A Hillsborough Community College Student Publication since 1978.

Putting the Universe Into Perspective

By Ron Algood


When Dr. Dale Thompson arrived at HCC, he had a mission–beat out 300 other applicants, all with Ph.D.s, for the sole full-time teaching position available. Thompson won the position– mission accomplished. What came afterward, however, was a bonus for HCC students. Thompson would go on to accomplish the unimaginable. He transformed an astronomy course, considered one of the more difficult required sciences, into one of the most popular classes on campus. As a result, Thompson’s class began filling up faster than the speed of light. “When I first arrived, the joke was that I got the job because HCC thought Ph.D. stood for the post-hole digger,” he said.

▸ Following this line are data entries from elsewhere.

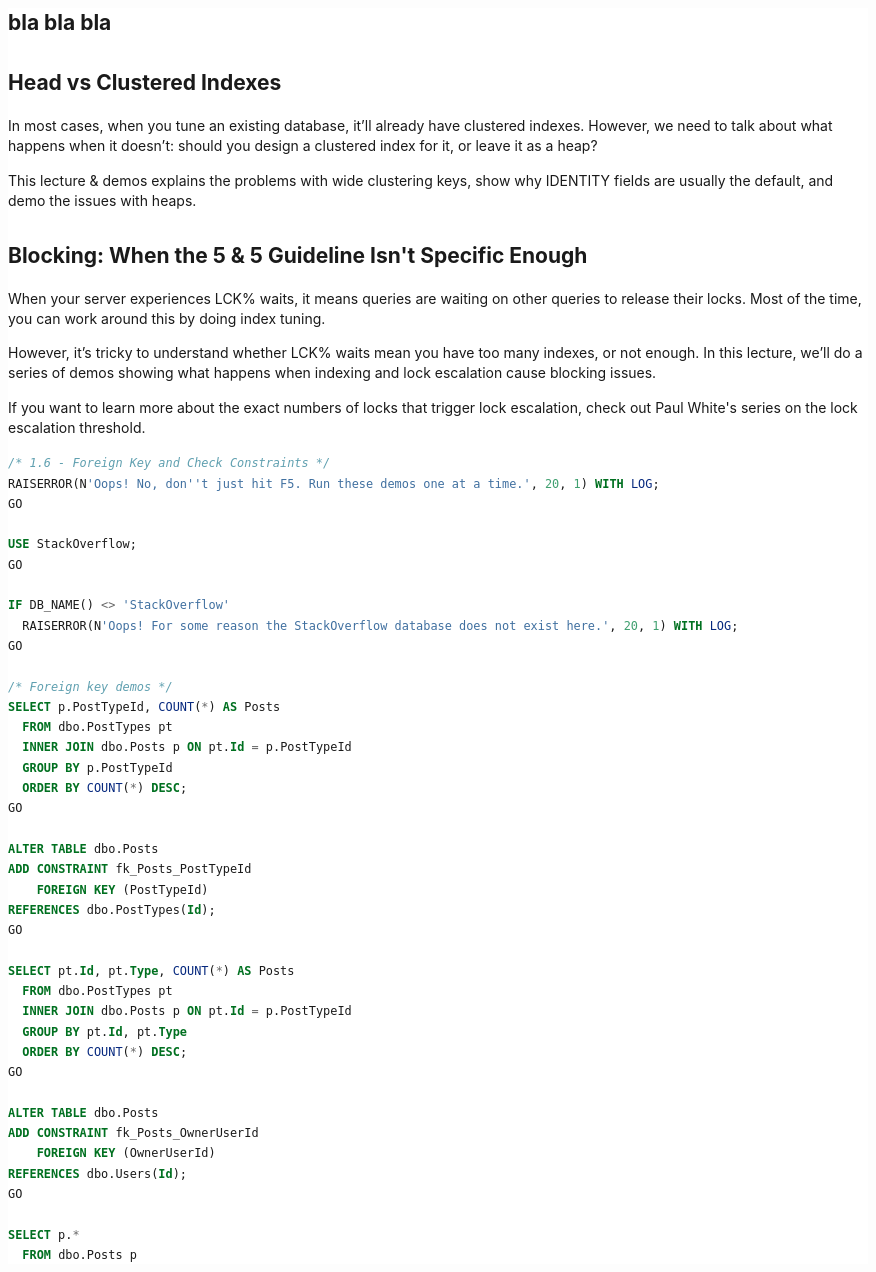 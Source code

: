 ## bla bla bla

## Head vs Clustered Indexes
In most cases, when you tune an existing database, it’ll already have clustered indexes. However, we need to talk about what happens when it doesn’t: should you design a clustered index for it, or leave it as a heap?

This lecture & demos explains the problems with wide clustering keys, show why IDENTITY fields are usually the default, and demo the issues with heaps.

## Blocking: When the 5 & 5 Guideline Isn't Specific Enough
When your server experiences LCK% waits, it means queries are waiting on other queries to release their locks. Most of the time, you can work around this by doing index tuning.

However, it’s tricky to understand whether LCK% waits mean you have too many indexes, or not enough. In this lecture, we’ll do a series of demos showing what happens when indexing and lock escalation cause blocking issues.

If you want to learn more about the exact numbers of locks that trigger lock escalation, check out Paul White's series on the lock escalation threshold.

```sql
/* 1.6 - Foreign Key and Check Constraints */
RAISERROR(N'Oops! No, don''t just hit F5. Run these demos one at a time.', 20, 1) WITH LOG;
GO

USE StackOverflow;
GO

IF DB_NAME() <> 'StackOverflow'
  RAISERROR(N'Oops! For some reason the StackOverflow database does not exist here.', 20, 1) WITH LOG;
GO

/* Foreign key demos */
SELECT p.PostTypeId, COUNT(*) AS Posts
  FROM dbo.PostTypes pt
  INNER JOIN dbo.Posts p ON pt.Id = p.PostTypeId
  GROUP BY p.PostTypeId
  ORDER BY COUNT(*) DESC;
GO

ALTER TABLE dbo.Posts
ADD CONSTRAINT fk_Posts_PostTypeId 
	FOREIGN KEY (PostTypeId) 
REFERENCES dbo.PostTypes(Id);
GO

SELECT pt.Id, pt.Type, COUNT(*) AS Posts
  FROM dbo.PostTypes pt
  INNER JOIN dbo.Posts p ON pt.Id = p.PostTypeId
  GROUP BY pt.Id, pt.Type
  ORDER BY COUNT(*) DESC;
GO

ALTER TABLE dbo.Posts
ADD CONSTRAINT fk_Posts_OwnerUserId 
	FOREIGN KEY (OwnerUserId) 
REFERENCES dbo.Users(Id);
GO

SELECT p.*
  FROM dbo.Posts p
``` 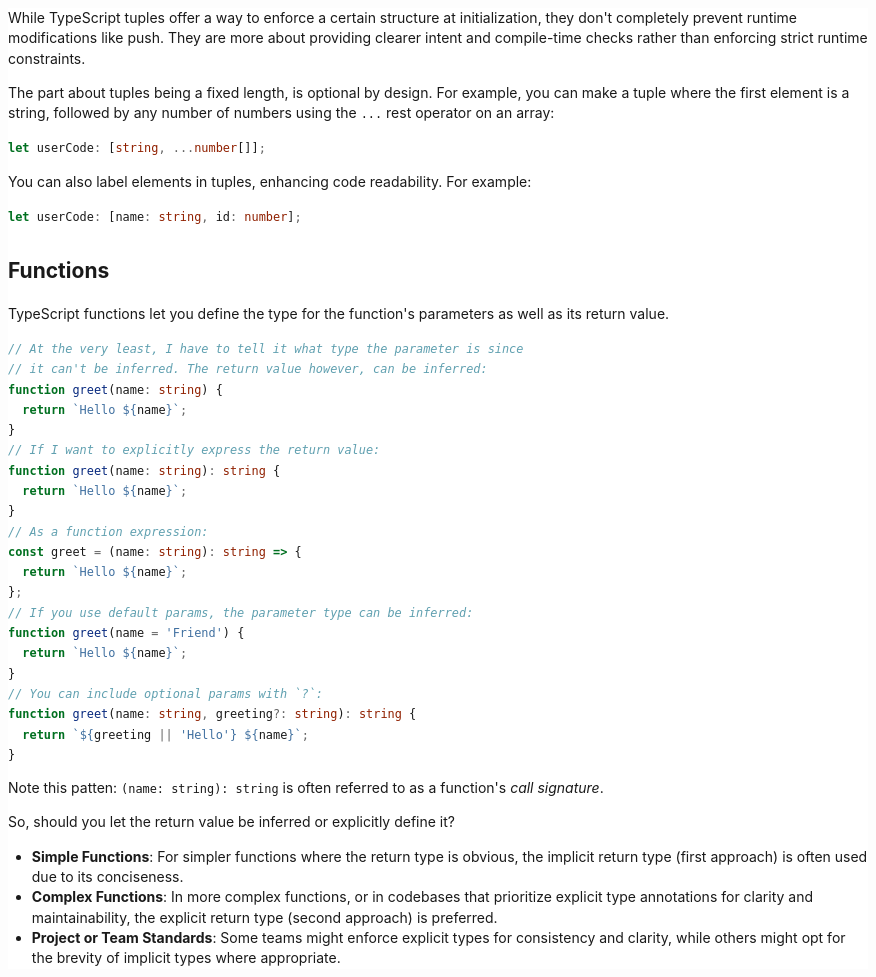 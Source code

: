 While TypeScript tuples offer a way to enforce a certain structure at initialization, they don't completely prevent runtime modifications like push. They are more about providing clearer intent and compile-time checks rather than enforcing strict runtime constraints.

The part about tuples being a fixed length, is optional by design. For example, you can make a tuple where the first element is a string, followed by any number of numbers using the `...` rest operator on an array:

```typescript
let userCode: [string, ...number[]];
```

You can also label elements in tuples, enhancing code readability. For example:

```typescript
let userCode: [name: string, id: number];
```

## Functions

TypeScript functions let you define the type for the function's parameters as well as its return value. 

```typescript
// At the very least, I have to tell it what type the parameter is since 
// it can't be inferred. The return value however, can be inferred:
function greet(name: string) {
  return `Hello ${name}`;
}
// If I want to explicitly express the return value:
function greet(name: string): string {
  return `Hello ${name}`;
}
// As a function expression:
const greet = (name: string): string => {
  return `Hello ${name}`;
};
// If you use default params, the parameter type can be inferred:
function greet(name = 'Friend') {
  return `Hello ${name}`;
}
// You can include optional params with `?`:
function greet(name: string, greeting?: string): string {
  return `${greeting || 'Hello'} ${name}`;
}
```

Note this patten: `(name: string): string` is often referred to as a function's *call signature*.

So, should you let the return value be inferred or explicitly define it?

- **Simple Functions**: For simpler functions where the return type is obvious, the implicit return type (first approach) is often used due to its conciseness.
- **Complex Functions**: In more complex functions, or in codebases that prioritize explicit type annotations for clarity and maintainability, the explicit return type (second approach) is preferred.
- **Project or Team Standards**: Some teams might enforce explicit types for consistency and clarity, while others might opt for the brevity of implicit types where appropriate.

Apparently, this assumption wasn’t far off. Prior to applying, Thompson, a graduate of Florida State University, had recently been laid off by a semiconductor company in Largo, Fla. No one in his field was hiring, so he went to work in construction. Then he heard about the opening at HCC; that’s when he applied for the position and finally hit pay dirt. To this day, Thompson’s students still flock to his classes at warp speed. Thompson said he’s not sure if the reason is the course, which doesn’t require a lab, or if it’s his weird sense of humor that attracts so many people. Most of his students, however, are not so skeptical. According to them, the answer is crystal clear – Thompson rocks. “I registered as soon as the class opened,” said Tequila Dunn, 23, liberal arts major at HCC. “I had been online at and read about Professor Thompson. He seemed pretty fair; besides, he’s very funny.” Thompson is the first to admit, however, that his teaching style wasn’t always so eccentric. “When I first started, I was too serious, wearing a tie and everything. But I changed as a person because the students changed. I evolved,” said Thompson. “I believe I can sneak crazy stuff in, and if I get people’s attention, they can learn from it. As the density of a white dwarf–it’s heavy, darn heavy, but they may not understand how heavy. Then I say, well, it’s the weight of 44 elephants per teacup. Stuff such as that they understand.” Thompson recently retired from teaching full-time at HCC. He did, however, choose to stay on part-time and teach one class – the one that changed his universe and the universe of many of his students, astronomy.